The Greens and Australian Conservation Foundation refused to criticise either Dr Brown or the project, slated to be one of the biggest wind farms in the world if it goes ahead.
In the past, federal Greens leader Richard Di Natale has likened investigating complaints about wind farms and noise to taking seriously alien abductions.
He refused to support the appointment of a wind farm commissioner to handle public complaints. His staff yesterday said he did not wish to comment on his former leader’s protest.
A spokesman for the ACF said “we don’t have a view” when asked about Dr Brown’s objections to the project. “We don’t know enough about it,” he said.
The ACF “can’t say definitely either way” if it had ever objected to a wind farm development.
Political adversaries criticised Dr Brown for displaying not-in-my-backyard (NIMBY) hypocrisy in warning against the Robbins Island plan, but bird lovers who have been fighting wind farm developments across Australia for a decade would like the anti-development, anti-coal powerhouse to extend his concerns beyond Tasmania. When Hamish Cumming tried to interest Dr Brown’s foundation in the plight of Victoria’s endangered brolgas, which he says are threatened by wind farms, he was ignored.
By publicly opposing the Robbins Island development, Dr Brown has unleashed a decade of pent-up frustrations of nature lovers who fear industrial-scale projects are transforming rural Australia for the worse.
Dr Brown yesterday defended his fight against the wind farm proposal, which he compared to the Franklin Dam. The Hong Kong-based UPC Renewables Robbins Island and Jim’s Plain Renewable Energy Parks project will be one of the world’s biggest renewable energy developments.
It will include up to 200 wind towers, each stretching 270m from the ground to rotor tip.
Electricity generated from the project will be exported to the mainland via a new interconnector as part of the “battery for the nation” project supported by the federal government.
To get to the interconnector, electricity from the wind and associated solar farms must travel through some of the most spectacular scenery in the region.
The project is also located in a significant area for raptors and migratory birds.

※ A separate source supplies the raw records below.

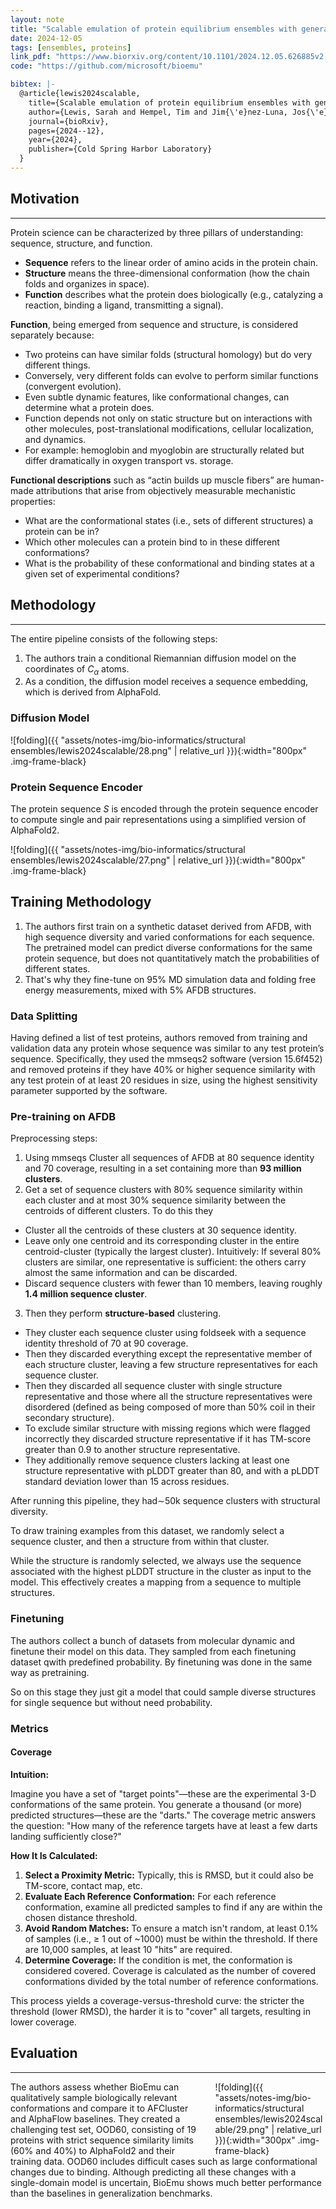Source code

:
```yaml
---
layout: note
title: "Scalable emulation of protein equilibrium ensembles with generative deep learning"
date: 2024-12-05
tags: [ensembles, proteins]
link_pdf: "https://www.biorxiv.org/content/10.1101/2024.12.05.626885v2.full.pdf"
code: "https://github.com/microsoft/bioemu"

bibtex: |-
  @article{lewis2024scalable,
    title={Scalable emulation of protein equilibrium ensembles with generative deep learning},
    author={Lewis, Sarah and Hempel, Tim and Jim{\'e}nez-Luna, Jos{\'e} and Gastegger, Michael and Xie, Yu and Foong, Andrew YK and Satorras, Victor Garc{\'\i}a and Abdin, Osama and Veeling, Bastiaan S and Zaporozhets, Iryna and others},
    journal={bioRxiv},
    pages={2024--12},
    year={2024},
    publisher={Cold Spring Harbor Laboratory}
  }
---
```


## Motivation

---

Protein science can be characterized by three pillars of understanding: sequence, structure, and
function.

- **Sequence** refers to the linear order of amino acids in the protein chain.
- **Structure** means the three-dimensional conformation (how the chain folds and organizes in space).
- **Function** describes what the protein does biologically (e.g., catalyzing a reaction, binding a ligand, transmitting a signal).

**Function**, being emerged from sequence and structure, is considered separately because:

- Two proteins can have similar folds (structural homology) but do very different things.
- Conversely, very different folds can evolve to perform similar functions (convergent evolution).
- Even subtle dynamic features, like conformational changes, can determine what a protein does.
- Function depends not only on static structure but on interactions with other molecules, post-translational modifications, cellular localization, and dynamics.
- For example: hemoglobin and myoglobin are structurally related but differ dramatically in oxygen transport vs. storage.

**Functional descriptions** such as “actin builds up muscle fibers” are human-made attributions that arise from
objectively measurable mechanistic properties:

- What are the conformational states (i.e., sets of different structures) a protein can be in?
- Which other molecules can a protein bind to in these different conformations?
- What is the probability of these conformational and binding states at a given set of experimental conditions?

## Methodology

---

The entire pipeline consists of the following steps:

1. The authors train a conditional Riemannian diffusion model on the coordinates of $C_{\alpha}$ atoms.
2. As a condition, the diffusion model receives a sequence embedding, which is derived from AlphaFold.

### Diffusion Model

![folding]({{ "assets/notes-img/bio-informatics/structural ensembles/lewis2024scalable/28.png" | relative_url }}){:width="800px" .img-frame-black}

### Protein Sequence Encoder

The protein sequence $S$ is encoded through the protein sequence encoder to compute single and pair representations using a simplified version of AlphaFold2.

![folding]({{ "assets/notes-img/bio-informatics/structural ensembles/lewis2024scalable/27.png" | relative_url }}){:width="800px" .img-frame-black}

## Training Methodology

1. The authors first train on a synthetic dataset derived from AFDB, with high sequence diversity and varied conformations for each sequence.
   The pretrained model can predict diverse conformations for the same protein sequence, but does not quantitatively match the probabilities of different states.
2. That's why they fine-tune on 95% MD simulation data and folding free energy measurements, mixed with 5% AFDB structures.

### Data Splitting

Having defined a list of test proteins, authors removed from training and validation data any protein whose sequence was similar to any test protein’s sequence. Specifically, they used the mmseqs2 software (version 15.6f452) and removed proteins if they have 40% or higher sequence similarity with any test protein of at least 20 residues in size, using the highest sensitivity parameter supported by the software.

### Pre-training on AFDB

Preprocessing steps:

1. Using mmseqs Cluster all sequences of AFDB at $80%$ sequence identity and $70%$ coverage, resulting in a set containing more than **93 million clusters**.
2. Get a set of sequence clusters with 80% sequence similarity within each cluster and at most 30% sequence similarity between the centroids of different clusters. To do this they

- Cluster all the centroids of these clusters at $30%$ sequence identity.
- Leave only one centroid and its corresponding cluster in the entire centroid-cluster (typically the largest cluster). Intuitively: If several 80% clusters are similar, one representative is sufficient: the others carry almost the same information and can be discarded.
- Discard sequence clusters with fewer than 10 members, leaving roughly **1.4 million sequence cluster**.

3. Then they perform **structure-based** clustering.

- They cluster each sequence cluster using foldseek with a sequence identity threshold of $70%$ at $90%$ coverage.
- Then they discarded everything except the representative member of each structure cluster, leaving a few structure representatives for each sequence cluster.
- Then they discarded all sequence cluster with single structure representative and those where all the structure representatives were disordered (defined as being composed of more than 50% coil in their secondary structure).
- To exclude similar structure with missing regions which were flagged incorrectly they discarded structure representative if it has TM-score greater than $0.9$ to another structure representative.
- They additionally remove sequence clusters lacking at least one structure representative with pLDDT greater than 80,
  and with a pLDDT standard deviation lower than 15 across residues.

After running this pipeline, they had∼50k sequence clusters with structural diversity.

To draw training examples from this dataset, we randomly select a sequence cluster, and then a structure from within that cluster.

While the structure is randomly selected, we always use the sequence associated with the highest pLDDT structure in the cluster as input to the model. This effectively creates a mapping from a sequence to multiple structures.

### Finetuning

The authors collect a bunch of datasets from molecular dynamic and finetune their model on this data. They sampled from each finetuning dataset qwith predefined probability.
By finetuning was done in the same way as pretraining.

So on this stage they just git a model that could sample diverse structures for single sequence but without need probability.

### Metrics

#### Coverage

**Intuition:**

Imagine you have a set of "target points"—these are the experimental 3-D conformations of the same protein. You generate a thousand (or more) predicted structures—these are the "darts." The coverage metric answers the question: "How many of the reference targets have at least a few darts landing sufficiently close?"

**How It Is Calculated:**

1. **Select a Proximity Metric:** Typically, this is RMSD, but it could also be TM-score, contact map, etc.
2. **Evaluate Each Reference Conformation:** For each reference conformation, examine all predicted samples to find if any are within the chosen distance threshold.
3. **Avoid Random Matches:** To ensure a match isn't random, at least 0.1% of samples (i.e., ≥ 1 out of ~1000) must be within the threshold. If there are 10,000 samples, at least 10 "hits" are required.
4. **Determine Coverage:** If the condition is met, the conformation is considered covered. Coverage is calculated as the number of covered conformations divided by the total number of reference conformations.

This process yields a coverage-versus-threshold curve: the stricter the threshold (lower RMSD), the harder it is to "cover" all targets, resulting in lower coverage.

## Evaluation

---

<div markdown="1" style="float: right; margin-left: 1.5em; width: 35%;">
![folding]({{ "assets/notes-img/bio-informatics/structural ensembles/lewis2024scalable/29.png" | relative_url }}){:width="300px" .img-frame-black}
</div>

The authors assess whether BioEmu can qualitatively sample biologically relevant conformations and compare it to AFCluster and AlphaFlow baselines. They created a challenging test set, OOD60, consisting of 19 proteins with strict sequence similarity limits (60% and 40%) to AlphaFold2 and their training data. OOD60 includes difficult cases such as large conformational changes due to binding. Although predicting all these changes with a single-domain model is uncertain, BioEmu shows much better performance than the baselines in generalization benchmarks.

<div style="clear: both;"></div>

UPC said it had been conducting eagle surveys, with white-bellied sea eagles and Tasmanian wedge-tailed eagles nesting on Robbins Island.
The company said there would be a 1km exclusion zone around each nest
Dr Brown shocked many with his public protests against the development because of its visual impacts and the threat the massive windmills pose to birdlife. “I’m a big supporter of renewable energy and energy efficiency but this massive wind farm goes too far,” he said. “It’s comparable to the Franklin Dam for hydro-energy … you have to look to the environmental, economic and social consequences of this wind farm.”
Dr Brown said as well as the environmental impacts, he was concerned profits from the project “will not go to Tasmanians, but to the multinational building it”.
Emissions Reduction Minister Angus Taylor yesterday said: “This is a classic case of Greens’ hypocrisy. The Greens love nothing more than to lecture Australians about their preferred source of energy generation, but when it’s in Bob Brown’s backyard, wind farms are suddenly a bad idea.”
Tasmanian Liberal senator Eric Abetz ridiculed Dr Brown’s protests. “Consistency, integrity and facts are the three ingredients regularly missing from Bob Brown’s advocacy,” Senator Abetz said.
“And if he still believes in his slogan of ‘think globally, act locally’, the fact that the energy produced from the Robbins Island wind farm would be exported from Tasmania is irrelevant.”